Assignment
Read the records below and report each line in which "models" occurs.

══ Records provided ══

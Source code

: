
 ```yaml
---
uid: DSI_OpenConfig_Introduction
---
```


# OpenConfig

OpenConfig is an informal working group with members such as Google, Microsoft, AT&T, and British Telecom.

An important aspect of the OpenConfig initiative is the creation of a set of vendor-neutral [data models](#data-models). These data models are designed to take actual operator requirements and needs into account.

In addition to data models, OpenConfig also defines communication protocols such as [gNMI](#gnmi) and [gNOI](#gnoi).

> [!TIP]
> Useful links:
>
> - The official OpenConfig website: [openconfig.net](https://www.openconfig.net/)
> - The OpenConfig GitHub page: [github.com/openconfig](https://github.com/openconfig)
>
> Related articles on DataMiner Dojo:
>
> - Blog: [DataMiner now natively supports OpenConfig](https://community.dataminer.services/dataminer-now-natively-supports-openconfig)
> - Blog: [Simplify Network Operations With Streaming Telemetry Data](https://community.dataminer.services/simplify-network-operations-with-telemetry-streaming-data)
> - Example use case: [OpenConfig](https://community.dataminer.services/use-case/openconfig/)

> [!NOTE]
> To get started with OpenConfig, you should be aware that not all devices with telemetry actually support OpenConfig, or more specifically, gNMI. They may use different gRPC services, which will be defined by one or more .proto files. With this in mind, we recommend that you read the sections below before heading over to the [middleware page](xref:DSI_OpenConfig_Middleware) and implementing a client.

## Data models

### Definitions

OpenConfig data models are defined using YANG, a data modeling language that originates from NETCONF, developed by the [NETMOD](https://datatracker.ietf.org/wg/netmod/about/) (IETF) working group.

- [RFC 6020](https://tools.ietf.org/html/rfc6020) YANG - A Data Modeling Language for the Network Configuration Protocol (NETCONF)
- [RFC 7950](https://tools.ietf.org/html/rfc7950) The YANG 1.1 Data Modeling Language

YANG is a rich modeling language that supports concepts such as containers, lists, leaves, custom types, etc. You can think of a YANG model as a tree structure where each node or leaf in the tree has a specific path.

═══

Solution to the exercise
An important aspect of the OpenConfig initiative is the creation of a set of vendor-neutral [data models](#data-models). These data models are designed to take actual operator requirements and needs into account.
In addition to data models, OpenConfig also defines communication protocols such as [gNMI](#gnmi) and [gNOI](#gnoi).
## Data models
OpenConfig data models are defined using YANG, a data modeling language that originates from NETCONF, developed by the [NETMOD](https://datatracker.ietf.org/wg/netmod/about/) (IETF) working group.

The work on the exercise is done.